Num tempo talvez inimaginável, em que as leis (para bem ou mal) regulassem verdadeiramente tudo, alguém deveria lembrar-se de baixar um decreto sobre a publicação de livros de poesia: “livro de poemas – não se publica mais avulso, só em conjunto e depois de o poeta ter escrito, no mínimo, dois volumes num espaço de cinco anos.” Um decreto como esse, absurdo em tese, faz sentido quando se tem em mãos Estudos para o seu corpo (Cia da Letras, 2007), de Fabrício Corsaletti.

      Trata-se da reunião, em único volume, dos livros anteriormente publicados pelo autor, Movediço (2001), O sobrevivente (2003) e de dois inéditos, História das demolições e Estudos para o seu corpo. Observá-los em perspectiva diacrônica é interessante, pois se verifica como e em que intensidade um jovem poeta amadureceu o trato com a palavra e confere, quase que a cada poema, maior densidade aos seus propósitos. Isso bastaria para Corsaletti mostrar ao mundo literário que é um talento que já não se pode ignorar. Trata-se de um autor capaz de evoluir sem perder uma inquietude muito peculiar.

      Dono de um olhar poético arquitetado de modo especial, Corsaletti nasceu em 1978 em Santo Anastácio, interior de São Paulo.
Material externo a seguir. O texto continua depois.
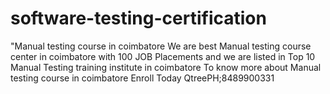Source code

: # software-testing-certification
"Manual testing course in coimbatore We are best Manual testing course center in coimbatore with 100 JOB Placements and we are listed in Top 10 Manual Testing training institute in coimbatore To know more about Manual testing course in coimbatore Enroll Today QtreePH;8489900331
Em 1997, mudou-se para São Paulo e formou-se em Letras pela USP. O reconhecimento do mainstream literário virá este ano, quando, ao lado de Cecília Gianetti e Verônica Stigger estará na primeira mesa de debates da Festa Literária de Paraty (FLIP), intitulada “Futuro do presente”. Na ocasião, a promessa é discutir “o que será e já está sendo a literatura brasileira”.

      Estudos para o seu corpo mostra uma lírica vigorosa, que equaciona contradições de toda ordem, tornando qualquer assunto poesia. Os textos revelam os assuntos sempre atravessados pela luz de um enorme coração – símbolo do corte lírico que o poeta aplica em tudo que vê. Nos temas, não há muitas variações: recuperação da memória familiar, impressões sobre a cidade grande, o amor e o corpo feminino. A grande qualidade está na presença delicada do coração provinciano que, em ritmo de artesania, vai costurando opostos, dando-lhes unicidade na contradição. Corsaletti expõe um jogo de confrontos, que salta com aparência de suavidade ao leitor, mas que encerra, na raiz, violentos choques entre contrários.

      A primeira dessas oposições profundas está na configuração do coração provinciano que fala nos poemas. É por meio de uma sensibilidade que se diria ‘interiorana’, a qual enxerga com espanto a cidade, que o olhar lírico de Corsaletti se molda. A situação limite desse dilema está armada na primeira estrofe do poema “Amor”: “Quando cheguei/ a esta cidade –/ todo lambuzado/ dos beijos de mamãe,/ fulminado/ pelo olhar/ poderoso de meu pai”. Em outros poemas, a cidade grande é algo maior do que a compreensão facultada pelo exercício lírico: “A cidade não cabe/ cheguei no limite do poema”. Um limite que é conferido também pela ocupação do poema pelo eu, que é tirânico, pois não deixa assunto algum sobressair-se a ele: “não procuro ninguém/ nesta cidade/ corpo entre ruídos/…/ meu pensamento sempre em outro lugar”. No fim das contas, é um desconfiado interiorano, tipicamente brasileiro, quem vai desvendando a cidade grande e a memória da província: “Na cidade em que nasci/ havia um bicho morto em cada sala/ mas nunca se falou a respeito/ os meninos cavávamos buracos nos quintais”.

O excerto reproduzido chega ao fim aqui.